I've had to solve this system of two equations with two unknowns over the reals:
$$\begin{cases} x^3-x-y=0 \\ y^3-y-x=0 \end{cases} $$
The simple substitution $y=x^3-x$ works, of course. The solutions are: $(0,0)$, $(\sqrt{2},\sqrt{2})$, $(-\sqrt{2},-\sqrt{2})$. It seems rather interesting to me that all the solutions are pairs of equal numbers, and I've tried to figure that out in a different way.
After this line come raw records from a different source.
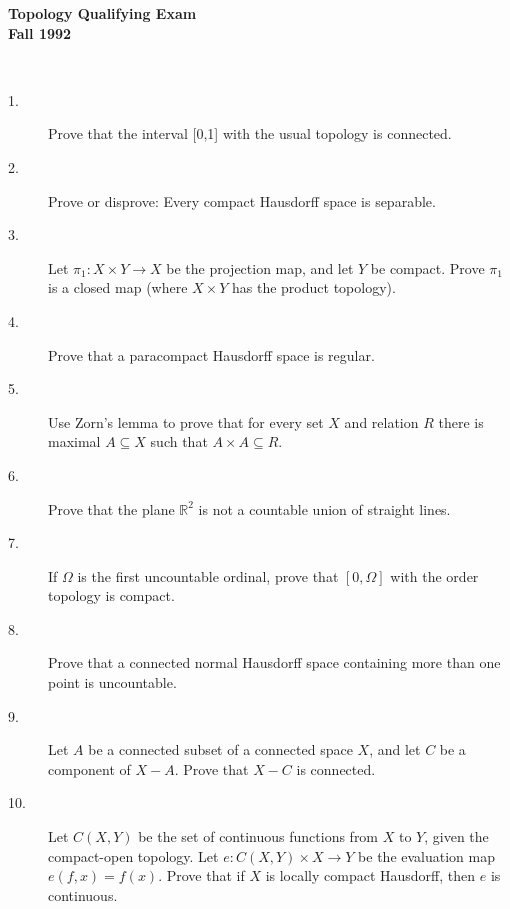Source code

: \documentclass{article}
\def\R{\mathbb R}
\begin{document}






\begin{center}\begin{LARGE}
{\bf Topology Qualifying Exam}\\ 
{\bf Fall 1992}\\ \end{LARGE}
\end{center}
\vspace{0.1in}
\noindent\hrulefill\\

\begin{description}
\item[1.]
Prove that the interval [0,1] with the usual topology is connected.

\item[2.]
Prove or disprove: Every compact Hausdorff space is separable.

\item[3.]
Let $\pi_1 : X \times Y \to X$ be the projection map, and let $Y$ be
compact. Prove $\pi_1$ is a closed map (where $X \times Y$ has the product
topology).

\item[4.]
Prove that a paracompact Hausdorff space is regular.

\item[5.]
Use Zorn's lemma to prove that for every set $X$ and relation $R$ there is
maximal $A \subseteq X$ such that $A \times A \subseteq R$.

\item[6.]
Prove that the plane $\R^2$ is not a countable union of straight lines.

\item[7.]
If $\Omega$ is the first uncountable ordinal, prove that $[0, \Omega]$
with the order topology is compact.

\item[8.]
Prove that a connected normal Hausdorff space containing more than one point
is uncountable.

\item[9.]
Let $A$ be a connected subset of a connected space $X$, and let $C$ be a
component of $X-A$. Prove that $X-C$ is connected.

\item[10.]
Let $C(X,Y)$ be the set of continuous functions from $X$ to $Y$, given the
compact-open topology. Let $e : C(X,Y) \times X \to Y$ be the evaluation
map $e(f,x) = f(x)$. Prove that if $X$ is locally compact Hausdorff, then
$e$ is continuous.


\end{description}
\end{document}
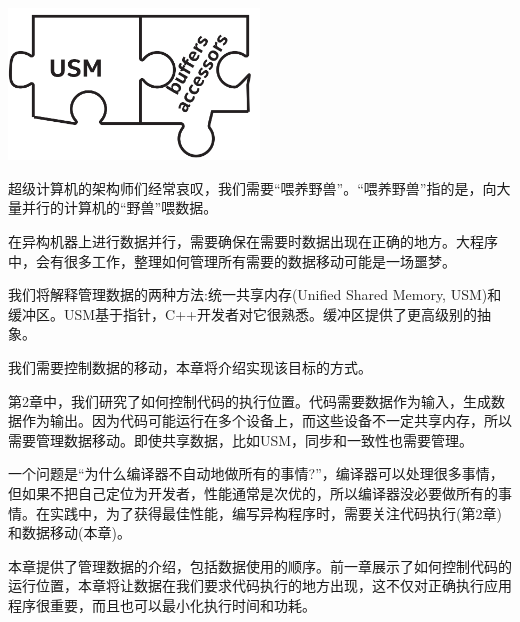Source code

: \begin{center}
	\includegraphics[width=0.5\textwidth]{content/chapter-3/images/1}
\end{center}

超级计算机的架构师们经常哀叹，我们需要“喂养野兽”。“喂养野兽”指的是，向大量并行的计算机的“野兽”喂数据。\par

在异构机器上进行数据并行，需要确保在需要时数据出现在正确的地方。大程序中，会有很多工作，整理如何管理所有需要的数据移动可能是一场噩梦。\par

我们将解释管理数据的两种方法:统一共享内存(Unified Shared Memory, USM)和缓冲区。USM基于指针，C++开发者对它很熟悉。缓冲区提供了更高级别的抽象。\par

我们需要控制数据的移动，本章将介绍实现该目标的方式。\par

第2章中，我们研究了如何控制代码的执行位置。代码需要数据作为输入，生成数据作为输出。因为代码可能运行在多个设备上，而这些设备不一定共享内存，所以需要管理数据移动。即使共享数据，比如USM，同步和一致性也需要管理。\par

一个问题是“为什么编译器不自动地做所有的事情?”，编译器可以处理很多事情，但如果不把自己定位为开发者，性能通常是次优的，所以编译器没必要做所有的事情。在实践中，为了获得最佳性能，编写异构程序时，需要关注代码执行(第2章)和数据移动(本章)。\par

本章提供了管理数据的介绍，包括数据使用的顺序。前一章展示了如何控制代码的运行位置，本章将让数据在我们要求代码执行的地方出现，这不仅对正确执行应用程序很重要，而且也可以最小化执行时间和功耗。\par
Our system of equations has the form $$\begin{cases} f(x,y)=0 \\ f(y,x)=0 \end{cases} $$
Simply put, one equation is obtained from another by replacing $x$ with $y$ and vice versa. If we plot the graphs of the equations $f(x,y)=0$ and $f(y,x)=0$ on the same coordinate system, the obtained geometric figures will be reflections of one another in the line $y=x$. The reason is that $x$ and $y$ exchange their roles when we pass from one equation to another.
Thus, if our system of equations has solutions, they do have the form of pairs of equal numbers. Otherwise, the symmetry of the graphs would be violated.
My question is whether this approach is mathematically valid.
This is not logically sound — no, they don't have to be pairs of equal numbers. Yes, the symmetry of the graph implies the symmetry of solutions, as in symmetric relations: if $(x,y)$ is a solution, then $(y,x)$ also is a solution. So the correct general conclusion is that solutions with nonequal numbers have to come in pairs.
Here's a quick nonsymmetric example: let $f(x,y)=x^2-1$. Then the system of equations is $$\left\{\begin{align} x^2-1&=0 \\ y^2-1&=0 \end{align}\right.$$ whose solutions are $(\pm1,\pm1)$, half of which have nonequal $x$ and $y$.